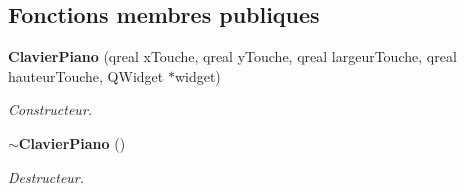\subsection*{Fonctions membres publiques}
\begin{DoxyCompactItemize}
\item 
{\bf Clavier\-Piano} (qreal x\-Touche, qreal y\-Touche, qreal largeur\-Touche, qreal hauteur\-Touche, Q\-Widget $\ast$widget)
\begin{DoxyCompactList}\small\item\em Constructeur. \end{DoxyCompactList}\item 
{\bf $\sim$\-Clavier\-Piano} ()\label{class_clavier_piano_a33d1d8bec0d7d48f009440d40b4302c0}

\begin{DoxyCompactList}\small\item\em Destructeur. \end{DoxyCompactList}\end{DoxyCompactItemize}

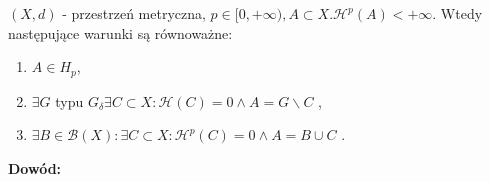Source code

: \begin{tw}
	$(X,d)$ - przestrzeń metryczna, $p \in [0, +\infty), A \subset X. \mathcal{H}^p(A) < +\infty$. Wtedy następujące warunki są równoważne:
	\begin{enumerate}
		\item $A \in H_p$,
		\item $\exists G$ typu $G_{\delta} \exists C \subset X: \mathcal{H}(C)=0 \wedge A = G \backslash C$ ,
		\item $\exists B \in \mathcal{B}(X): \exists C \subset X: \mathcal{H}^p(C) = 0 \wedge A = B \cup C$ .
	\end{enumerate}

	\textbf{Dowód:} \citep[2.52]{Tworzewski}
\end{tw}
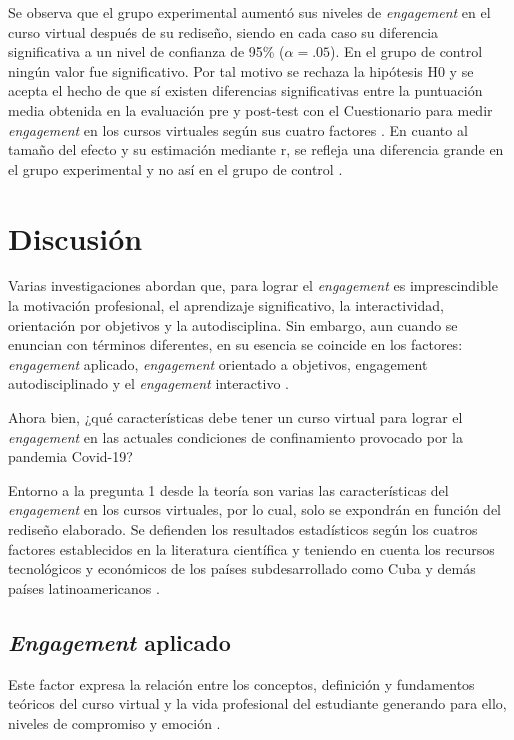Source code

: \documentclass[spanish]{textolivre}
\begin{document}
Se observa que el grupo experimental aumentó sus niveles de \emph{engagement} en el curso virtual después de su rediseño, siendo en cada caso su diferencia significativa a un nivel de confianza de 95\% ($\alpha = .05$). En el grupo de control ningún valor fue significativo. Por tal motivo se rechaza la hipótesis H0 y se acepta el hecho de que sí existen diferencias significativas entre la puntuación media obtenida en la evaluación pre y post-test con el Cuestionario para medir \emph{engagement} en los cursos virtuales según sus cuatro factores \cite{mohd2020}. %
En cuanto al tamaño del efecto y su estimación mediante r, se refleja una diferencia grande en el grupo experimental y no así en el grupo de control \cite{cohen1988}. %

\section{Discusión}
Varias investigaciones \cite{bakker2018, mohd2020, sim2021} %
abordan que, para lograr el \emph{engagement} es imprescindible la motivación profesional, el aprendizaje significativo, la interactividad, orientación por objetivos y la autodisciplina. Sin embargo, aun cuando se enuncian con términos diferentes, en su esencia se coincide en los factores: \emph{engagement} aplicado, \emph{engagement} orientado a objetivos, engagement autodisciplinado y el \emph{engagement} interactivo \cite{handelsman2005, mohd2020}. %

Ahora bien, ¿qué características debe tener un curso virtual para lograr el \emph{engagement} en las actuales condiciones de confinamiento provocado por la pandemia Covid-19?

Entorno a la pregunta 1 desde la teoría \cite{mohd2020} %
son varias las características del \emph{engagement} en los cursos virtuales, por lo cual, solo se expondrán en función del rediseño elaborado. Se defienden los resultados estadísticos según los cuatros factores establecidos en la literatura científica y teniendo en cuenta los recursos tecnológicos y económicos de los países subdesarrollado como Cuba y demás países latinoamericanos \cite{murillo2020}. %

\subsection{\emph{Engagement} aplicado}
Este factor expresa la relación entre los conceptos, definición y fundamentos teóricos del curso virtual y la vida profesional del estudiante generando para ello, niveles de compromiso y emoción \cite{handelsman2005, shumow2013}. %
\end{document}
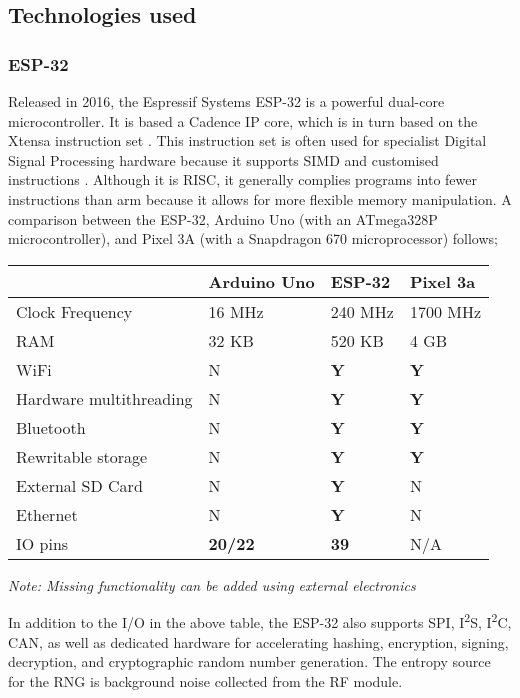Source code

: \documentclass{article}
\begin{document}
\subsection{Technologies used}
\subsubsection{ESP-32}

Released in 2016, the Espressif Systems ESP-32 is a powerful dual-core microcontroller.
It is based a Cadence IP core, which is in turn based on the Xtensa instruction set \cite{32datasheet}.
This instruction set is often used for specialist Digital Signal Processing hardware because it supports SIMD and customised instructions \cite{lx6datasheet}.
Although it is RISC, it generally complies programs into fewer instructions than arm because it allows for more flexible memory manipulation.
A comparison between the ESP-32, Arduino Uno (with an ATmega328P microcontroller), and Pixel 3A (with a Snapdragon 670 microprocessor) follows;

\begin{table}[h]
\begin{tabular}{l|lll}
						& Arduino Uno		& ESP-32		& Pixel 3a		\\ \hline
Clock Frequency			& 16 MHz			& 240 MHz		& 1700 MHz		\\ \hline
RAM						& 32 KB				& 520 KB		& 4 GB			\\ \hline
WiFi 					& N 				& \textbf{Y}	& \textbf{Y}	\\ \hline
Hardware multithreading	& N 				& \textbf{Y}	& \textbf{Y}	\\ \hline
Bluetooth				& N 				& \textbf{Y}	& \textbf{Y}	\\ \hline
Rewritable storage		& N 				& \textbf{Y}	& \textbf{Y}	\\ \hline
External SD Card		& N 				& \textbf{Y}	& N				\\ \hline
Ethernet				& N 				& \textbf{Y}	& N				\\ \hline
IO pins					& \textbf{20/22}	& \textbf{39}	& N/A			\\

\end{tabular}
\end{table}

\emph{Note: Missing functionality can be added using external electronics}

In addition to the I/O in the above table, the ESP-32 also supports SPI, I\textsuperscript{2}S, I\textsuperscript{2}C, CAN, as well as dedicated hardware for accelerating hashing, encryption, signing, decryption, and cryptographic random number generation.
The entropy source for the RNG is background noise collected from the RF module.
\end{document}
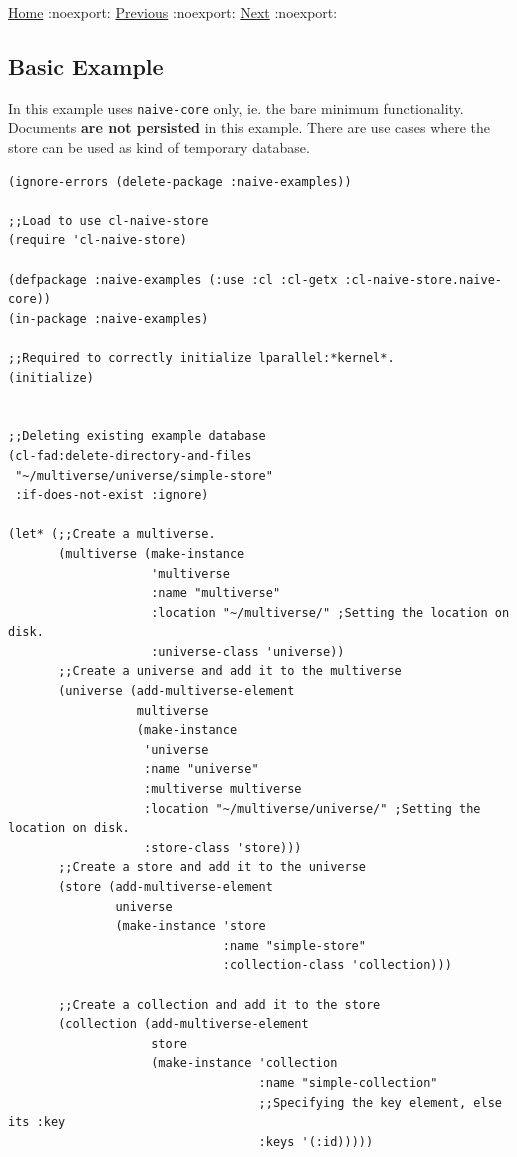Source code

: \documentclass[11pt]{article}
\begin{document}
\href{home.org}{Home} :noexport: \href{exmamples.org}{Previous} :noexport: \href{basic-example.org}{Next​} :noexport:
\subsection{Basic Example}
\label{sec:orgdbc5e3c}

In this example uses \texttt{naive-core} only, ie. the bare minimum
functionality. Documents \textbf{\textbf{are not persisted}} in this example. There are
use cases where the store can be used as kind of temporary database.

\begin{verbatim}
(ignore-errors (delete-package :naive-examples))

;;Load to use cl-naive-store
(require 'cl-naive-store)

(defpackage :naive-examples (:use :cl :cl-getx :cl-naive-store.naive-core))
(in-package :naive-examples)

;;Required to correctly initialize lparallel:*kernel*.
(initialize)


;;Deleting existing example database
(cl-fad:delete-directory-and-files
 "~/multiverse/universe/simple-store"
 :if-does-not-exist :ignore)

(let* (;;Create a multiverse.
       (multiverse (make-instance
                    'multiverse
                    :name "multiverse"
                    :location "~/multiverse/" ;Setting the location on disk.
                    :universe-class 'universe))
       ;;Create a universe and add it to the multiverse
       (universe (add-multiverse-element
                  multiverse
                  (make-instance
                   'universe
                   :name "universe"
                   :multiverse multiverse
                   :location "~/multiverse/universe/" ;Setting the location on disk.
                   :store-class 'store)))
       ;;Create a store and add it to the universe
       (store (add-multiverse-element
               universe
               (make-instance 'store
                              :name "simple-store"
                              :collection-class 'collection)))

       ;;Create a collection and add it to the store
       (collection (add-multiverse-element
                    store
                    (make-instance 'collection
                                   :name "simple-collection"
                                   ;;Specifying the key element, else its :key
                                   :keys '(:id)))))


\end{verbatim}
\end{document}
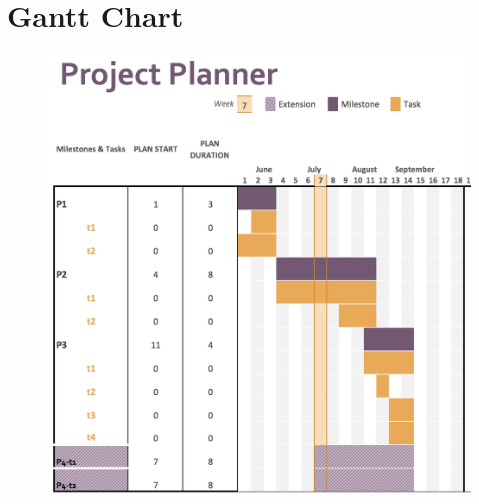 \section{Gantt Chart}
\begin{figure}[H]
	\centering
	\includegraphics[scale=.75]{figures/Gantt}
	\label{fig:Gantt}
\end{figure}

__YOUR OBJECTIVE__: If a line in the records contains the word "textbf", copy it.

__RESPONSE TO THIS TASK__:
	\textbf{Dowód:} \citep[2.52]{Tworzewski}
WiFi 					& N 				& \textbf{Y}	& \textbf{Y}	\\ \hline
Hardware multithreading	& N 				& \textbf{Y}	& \textbf{Y}	\\ \hline
Bluetooth				& N 				& \textbf{Y}	& \textbf{Y}	\\ \hline
Rewritable storage		& N 				& \textbf{Y}	& \textbf{Y}	\\ \hline
External SD Card		& N 				& \textbf{Y}	& N				\\ \hline
Ethernet				& N 				& \textbf{Y}	& N				\\ \hline
IO pins					& \textbf{20/22}	& \textbf{39}	& N/A			\\
functionality. Documents \textbf{\textbf{are not persisted}} in this example. There are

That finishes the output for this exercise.